What is Hijab and Headscarf

Students chant while marching at a rally against Islamophobia at San Diego State University in San Diego, California, November 23, 2015. REUTERS/Sandy Huffaker - RTX1VIPU


In recent days, there have been shows of religious solidarity with Muslims made all around the country — even in a Chicago high school, where female students recently participated in a “Walk a Mile in Her Hijab” initiative

But two prominent Muslim women, in an Op-Ed for The Washington Post, are asking American women to refrain from such displays of solidarity, arguing that they are misguided. Author and journalist Asra Nomani, who’s been a contributor to Women in the World, and retired journalist Hala Arafa make a forceful argument for why these well-meaning demonstrations are “a painful reminder of the well-financed effort by conservative Muslims to dominate modern Muslim societies.”

They contend that those pushing an Islamist political ideology have perverted the meaning of the hijab, and all but made it the “sixth pillar” of Islam. Nomani and Arafa delve into the denotation of and the colloquial meaning of the word hijab to illustrate their point.

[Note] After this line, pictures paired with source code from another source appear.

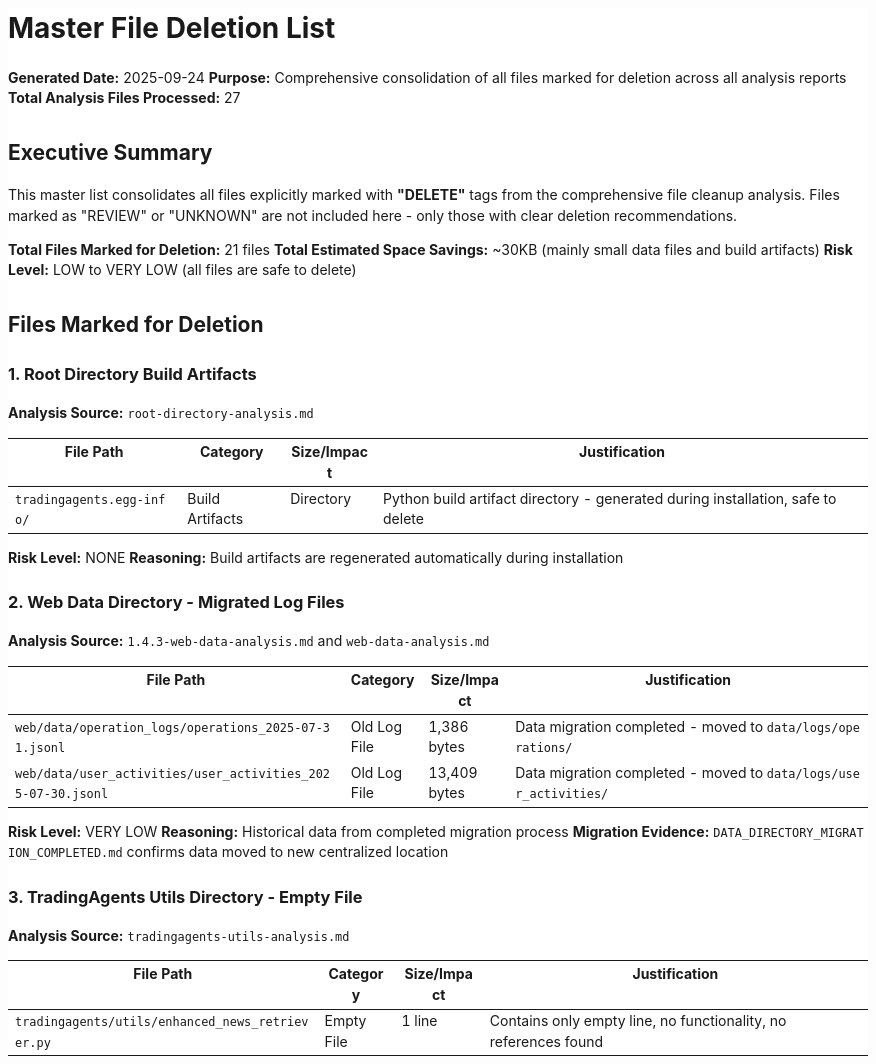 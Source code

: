 # Master File Deletion List

**Generated Date:** 2025-09-24
**Purpose:** Comprehensive consolidation of all files marked for deletion across all analysis reports
**Total Analysis Files Processed:** 27

## Executive Summary

This master list consolidates all files explicitly marked with **"DELETE"** tags from the comprehensive file cleanup analysis. Files marked as "REVIEW" or "UNKNOWN" are not included here - only those with clear deletion recommendations.

**Total Files Marked for Deletion:** 21 files
**Total Estimated Space Savings:** ~30KB (mainly small data files and build artifacts)
**Risk Level:** LOW to VERY LOW (all files are safe to delete)

## Files Marked for Deletion

### 1. Root Directory Build Artifacts
**Analysis Source:** `root-directory-analysis.md`

| File Path | Category | Size/Impact | Justification |
|-----------|----------|-------------|---------------|
| `tradingagents.egg-info/` | Build Artifacts | Directory | Python build artifact directory - generated during installation, safe to delete |

**Risk Level:** NONE
**Reasoning:** Build artifacts are regenerated automatically during installation

### 2. Web Data Directory - Migrated Log Files
**Analysis Source:** `1.4.3-web-data-analysis.md` and `web-data-analysis.md`

| File Path | Category | Size/Impact | Justification |
|-----------|----------|-------------|---------------|
| `web/data/operation_logs/operations_2025-07-31.jsonl` | Old Log File | 1,386 bytes | Data migration completed - moved to `data/logs/operations/` |
| `web/data/user_activities/user_activities_2025-07-30.jsonl` | Old Log File | 13,409 bytes | Data migration completed - moved to `data/logs/user_activities/` |

**Risk Level:** VERY LOW
**Reasoning:** Historical data from completed migration process
**Migration Evidence:** `DATA_DIRECTORY_MIGRATION_COMPLETED.md` confirms data moved to new centralized location

### 3. TradingAgents Utils Directory - Empty File
**Analysis Source:** `tradingagents-utils-analysis.md`

| File Path | Category | Size/Impact | Justification |
|-----------|----------|-------------|---------------|
| `tradingagents/utils/enhanced_news_retriever.py` | Empty File | 1 line | Contains only empty line, no functionality, no references found |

This modern-day movement, codified by Iran, Saudi Arabia, Taliban Afghanistan, and the Islamic State, has erroneously made the Arabic word hijab synonymous with ‘headscarf,’” Nomani and Arafa write. “This conflation of hijab with the secular word headscarf is misleading. ‘Hijab’ literally means ‘curtain’ in Arabic. It also means ‘hiding,’ ‘obstructing’ and ‘isolating’ someone or something. It is never used in the Koran to mean headscarf.

In colloquial Arabic, the word for ‘headscarf’ is tarha. In classical Arabic, ‘head’ is al-ra’as and cover is gheta’a. No matter what formula you use, ‘hijab’ never means headscarf. The media must stop spreading this misleading interpretation,” Nomani and Arafa cautioned.

The pair goes on to say that they see the hijab as an interpretation by Islam which depicts women as a sexual distraction to men, who are weak — a concept that they contend derives from a misinterpretation of the Koran. The perspective has proven divisive — many on social media expressed gratitude for the opinion, others panned it.

In an open letter on the website AltMuslimah, Keziah Ridgeway, and American Muslim woman wrote a thoughtful open letter in response to Nomani and Arafa, and one of its key points was that many African slaves in America were forced to abandon their religion when they were brought to the United States, and then forced to adopt another religion.